EXERCISE REQUIREMENTS
Each line with the word "project" must appear in the answer, copied from the records.

Plain-text document sources
________________________________________

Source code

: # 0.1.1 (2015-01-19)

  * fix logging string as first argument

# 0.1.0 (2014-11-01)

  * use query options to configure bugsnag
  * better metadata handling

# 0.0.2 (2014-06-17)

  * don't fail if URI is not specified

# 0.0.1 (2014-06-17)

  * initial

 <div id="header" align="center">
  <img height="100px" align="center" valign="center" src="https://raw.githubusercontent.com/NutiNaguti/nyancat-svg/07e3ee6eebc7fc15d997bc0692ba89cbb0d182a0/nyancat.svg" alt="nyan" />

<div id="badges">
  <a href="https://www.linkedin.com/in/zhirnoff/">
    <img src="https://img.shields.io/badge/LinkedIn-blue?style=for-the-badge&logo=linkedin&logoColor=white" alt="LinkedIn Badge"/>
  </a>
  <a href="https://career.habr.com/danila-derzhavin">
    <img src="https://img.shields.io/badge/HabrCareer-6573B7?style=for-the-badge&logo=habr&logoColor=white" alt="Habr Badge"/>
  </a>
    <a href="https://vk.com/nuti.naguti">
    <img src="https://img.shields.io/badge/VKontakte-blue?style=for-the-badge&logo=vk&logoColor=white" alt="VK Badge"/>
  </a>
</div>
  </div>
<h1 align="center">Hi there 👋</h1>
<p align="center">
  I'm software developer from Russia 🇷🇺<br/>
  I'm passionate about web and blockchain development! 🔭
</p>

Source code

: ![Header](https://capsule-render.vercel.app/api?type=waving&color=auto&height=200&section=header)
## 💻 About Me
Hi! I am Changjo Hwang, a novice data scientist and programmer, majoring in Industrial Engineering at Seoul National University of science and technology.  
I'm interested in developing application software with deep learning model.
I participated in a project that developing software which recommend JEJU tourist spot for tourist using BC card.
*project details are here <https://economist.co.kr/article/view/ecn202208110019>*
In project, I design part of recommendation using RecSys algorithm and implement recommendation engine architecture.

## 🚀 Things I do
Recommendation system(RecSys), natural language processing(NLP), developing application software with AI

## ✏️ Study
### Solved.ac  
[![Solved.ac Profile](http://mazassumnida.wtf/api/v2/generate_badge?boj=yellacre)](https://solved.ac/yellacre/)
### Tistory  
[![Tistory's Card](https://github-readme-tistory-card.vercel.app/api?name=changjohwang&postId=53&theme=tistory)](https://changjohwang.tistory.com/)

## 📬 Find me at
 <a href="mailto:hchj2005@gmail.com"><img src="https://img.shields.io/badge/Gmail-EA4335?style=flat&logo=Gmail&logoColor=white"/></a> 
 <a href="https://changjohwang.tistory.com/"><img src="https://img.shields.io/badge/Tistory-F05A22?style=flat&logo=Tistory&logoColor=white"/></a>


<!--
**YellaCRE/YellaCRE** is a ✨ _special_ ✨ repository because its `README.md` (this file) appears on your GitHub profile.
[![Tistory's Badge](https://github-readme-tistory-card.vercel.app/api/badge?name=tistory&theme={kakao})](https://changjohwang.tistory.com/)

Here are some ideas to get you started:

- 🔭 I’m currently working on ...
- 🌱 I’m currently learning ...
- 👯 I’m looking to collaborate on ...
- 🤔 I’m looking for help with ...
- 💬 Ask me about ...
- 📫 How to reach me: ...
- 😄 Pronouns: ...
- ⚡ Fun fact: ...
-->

________________________________________

COMPLETED TASK
I participated in a project that developing software which recommend JEJU tourist spot for tourist using BC card.
*project details are here <https://economist.co.kr/article/view/ecn202208110019>*
In project, I design part of recommendation using RecSys algorithm and implement recommendation engine architecture.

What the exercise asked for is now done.